WHAT THE TASK ASKS: Please find the lines in the entries below that contain the word "bounds", and copy each one.

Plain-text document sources
***

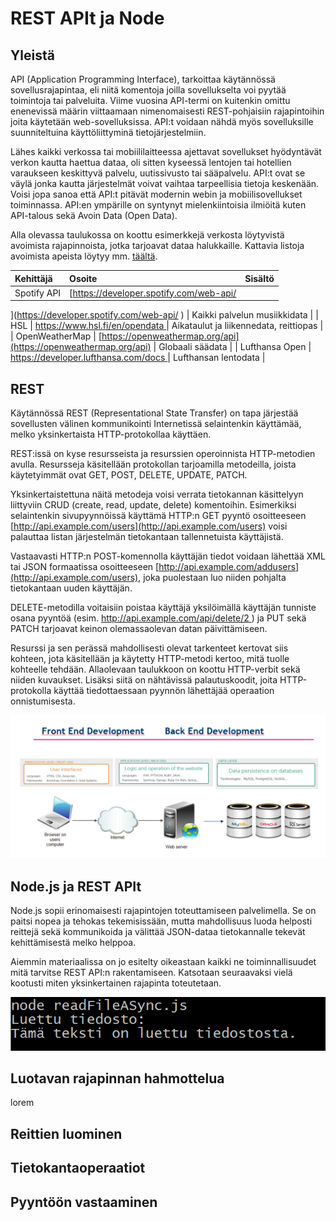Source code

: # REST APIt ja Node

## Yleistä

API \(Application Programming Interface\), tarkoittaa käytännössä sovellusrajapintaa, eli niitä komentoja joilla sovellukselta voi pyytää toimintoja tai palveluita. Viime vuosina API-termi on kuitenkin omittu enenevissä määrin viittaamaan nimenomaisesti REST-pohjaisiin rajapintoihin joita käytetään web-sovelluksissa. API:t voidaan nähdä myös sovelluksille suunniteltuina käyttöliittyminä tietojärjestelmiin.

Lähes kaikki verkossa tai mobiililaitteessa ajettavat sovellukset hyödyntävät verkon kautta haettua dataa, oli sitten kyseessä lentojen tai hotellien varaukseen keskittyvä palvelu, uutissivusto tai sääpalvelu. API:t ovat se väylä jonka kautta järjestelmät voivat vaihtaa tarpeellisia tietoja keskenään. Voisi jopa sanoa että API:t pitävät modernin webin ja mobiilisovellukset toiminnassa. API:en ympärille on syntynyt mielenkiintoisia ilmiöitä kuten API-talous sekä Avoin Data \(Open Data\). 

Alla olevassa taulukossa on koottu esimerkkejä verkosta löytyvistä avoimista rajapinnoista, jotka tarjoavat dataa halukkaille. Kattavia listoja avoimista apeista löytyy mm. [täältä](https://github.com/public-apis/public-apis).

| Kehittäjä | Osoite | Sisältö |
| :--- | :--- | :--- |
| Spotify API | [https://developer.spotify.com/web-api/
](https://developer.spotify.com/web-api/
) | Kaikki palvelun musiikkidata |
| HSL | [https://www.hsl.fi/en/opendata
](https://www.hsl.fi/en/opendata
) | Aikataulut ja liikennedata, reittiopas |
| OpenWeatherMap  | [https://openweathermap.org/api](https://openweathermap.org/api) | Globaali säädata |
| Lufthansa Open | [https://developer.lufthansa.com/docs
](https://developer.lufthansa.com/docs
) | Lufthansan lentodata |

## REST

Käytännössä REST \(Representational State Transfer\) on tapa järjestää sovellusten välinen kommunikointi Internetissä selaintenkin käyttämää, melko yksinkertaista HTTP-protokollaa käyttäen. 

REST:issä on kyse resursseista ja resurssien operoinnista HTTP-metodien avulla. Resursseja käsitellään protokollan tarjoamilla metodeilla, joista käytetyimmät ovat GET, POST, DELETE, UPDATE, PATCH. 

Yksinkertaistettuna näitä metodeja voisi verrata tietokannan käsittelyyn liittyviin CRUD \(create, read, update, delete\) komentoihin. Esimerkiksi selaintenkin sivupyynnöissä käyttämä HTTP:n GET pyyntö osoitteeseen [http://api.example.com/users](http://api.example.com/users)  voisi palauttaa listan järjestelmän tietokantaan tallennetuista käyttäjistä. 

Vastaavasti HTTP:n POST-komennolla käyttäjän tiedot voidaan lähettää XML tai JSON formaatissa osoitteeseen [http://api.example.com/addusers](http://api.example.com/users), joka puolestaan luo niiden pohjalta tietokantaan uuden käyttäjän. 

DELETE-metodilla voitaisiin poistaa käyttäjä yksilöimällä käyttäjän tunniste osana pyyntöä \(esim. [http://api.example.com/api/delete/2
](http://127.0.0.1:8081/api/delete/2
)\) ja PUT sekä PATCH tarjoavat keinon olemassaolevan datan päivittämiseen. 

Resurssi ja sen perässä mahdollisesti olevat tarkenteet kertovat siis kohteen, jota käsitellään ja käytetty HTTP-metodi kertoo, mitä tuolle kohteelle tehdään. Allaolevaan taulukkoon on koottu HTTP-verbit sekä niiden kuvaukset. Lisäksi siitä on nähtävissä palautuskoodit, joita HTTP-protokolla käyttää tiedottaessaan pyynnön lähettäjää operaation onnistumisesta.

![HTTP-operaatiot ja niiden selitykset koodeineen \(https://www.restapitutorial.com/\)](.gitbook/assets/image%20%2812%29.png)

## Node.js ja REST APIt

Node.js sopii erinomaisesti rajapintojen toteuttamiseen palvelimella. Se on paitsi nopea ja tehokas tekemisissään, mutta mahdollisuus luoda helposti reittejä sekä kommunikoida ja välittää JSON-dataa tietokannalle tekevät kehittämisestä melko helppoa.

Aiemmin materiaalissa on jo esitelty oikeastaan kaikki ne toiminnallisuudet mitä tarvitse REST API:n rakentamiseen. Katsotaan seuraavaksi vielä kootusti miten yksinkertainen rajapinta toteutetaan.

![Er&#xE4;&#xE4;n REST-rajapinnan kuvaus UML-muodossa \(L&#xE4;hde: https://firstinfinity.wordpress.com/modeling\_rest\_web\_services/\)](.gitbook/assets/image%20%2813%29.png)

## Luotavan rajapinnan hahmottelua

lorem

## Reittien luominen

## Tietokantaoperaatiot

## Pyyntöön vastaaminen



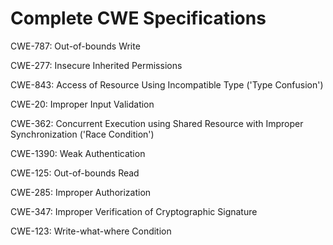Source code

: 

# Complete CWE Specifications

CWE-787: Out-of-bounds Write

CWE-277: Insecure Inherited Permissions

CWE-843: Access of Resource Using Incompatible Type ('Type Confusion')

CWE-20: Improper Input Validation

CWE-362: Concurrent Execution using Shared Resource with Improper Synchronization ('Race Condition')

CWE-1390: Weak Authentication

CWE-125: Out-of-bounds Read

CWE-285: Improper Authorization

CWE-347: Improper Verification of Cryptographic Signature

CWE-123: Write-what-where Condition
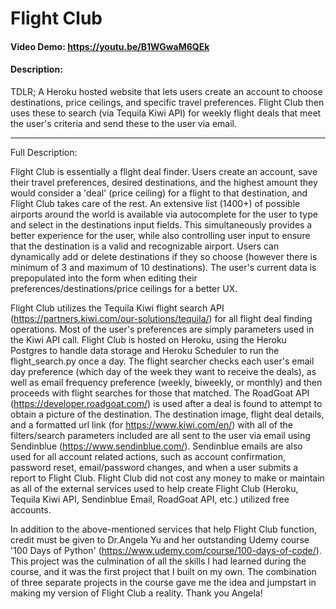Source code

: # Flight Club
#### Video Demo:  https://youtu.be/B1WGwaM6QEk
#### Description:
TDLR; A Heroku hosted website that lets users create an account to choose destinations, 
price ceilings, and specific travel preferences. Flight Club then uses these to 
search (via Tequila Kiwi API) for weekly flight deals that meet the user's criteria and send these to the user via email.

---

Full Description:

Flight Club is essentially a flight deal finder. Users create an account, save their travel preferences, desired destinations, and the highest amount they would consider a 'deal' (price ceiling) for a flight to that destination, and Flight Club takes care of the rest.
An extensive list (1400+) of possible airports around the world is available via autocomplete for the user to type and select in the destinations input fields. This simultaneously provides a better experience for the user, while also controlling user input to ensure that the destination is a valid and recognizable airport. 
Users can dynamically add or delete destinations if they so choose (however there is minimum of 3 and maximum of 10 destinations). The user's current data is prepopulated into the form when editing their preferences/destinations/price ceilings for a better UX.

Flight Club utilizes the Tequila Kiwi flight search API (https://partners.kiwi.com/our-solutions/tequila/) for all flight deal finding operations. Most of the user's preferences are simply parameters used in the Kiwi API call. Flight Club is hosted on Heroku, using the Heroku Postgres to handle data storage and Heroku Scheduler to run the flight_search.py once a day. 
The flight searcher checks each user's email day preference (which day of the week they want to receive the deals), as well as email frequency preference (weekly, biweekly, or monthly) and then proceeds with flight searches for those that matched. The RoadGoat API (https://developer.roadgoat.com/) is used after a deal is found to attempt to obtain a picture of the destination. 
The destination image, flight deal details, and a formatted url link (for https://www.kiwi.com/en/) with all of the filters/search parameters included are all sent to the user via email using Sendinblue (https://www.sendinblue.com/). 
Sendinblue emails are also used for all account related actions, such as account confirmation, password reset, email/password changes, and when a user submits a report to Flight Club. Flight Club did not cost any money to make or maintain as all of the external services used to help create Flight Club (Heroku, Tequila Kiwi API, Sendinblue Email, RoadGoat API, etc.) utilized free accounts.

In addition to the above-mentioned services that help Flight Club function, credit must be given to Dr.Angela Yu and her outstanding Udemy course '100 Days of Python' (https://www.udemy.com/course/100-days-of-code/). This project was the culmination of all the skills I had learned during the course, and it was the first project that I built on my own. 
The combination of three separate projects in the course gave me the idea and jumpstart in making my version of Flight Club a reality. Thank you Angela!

***

COMPLETED TASK:
CWE-787: Out-of-bounds Write
CWE-125: Out-of-bounds Read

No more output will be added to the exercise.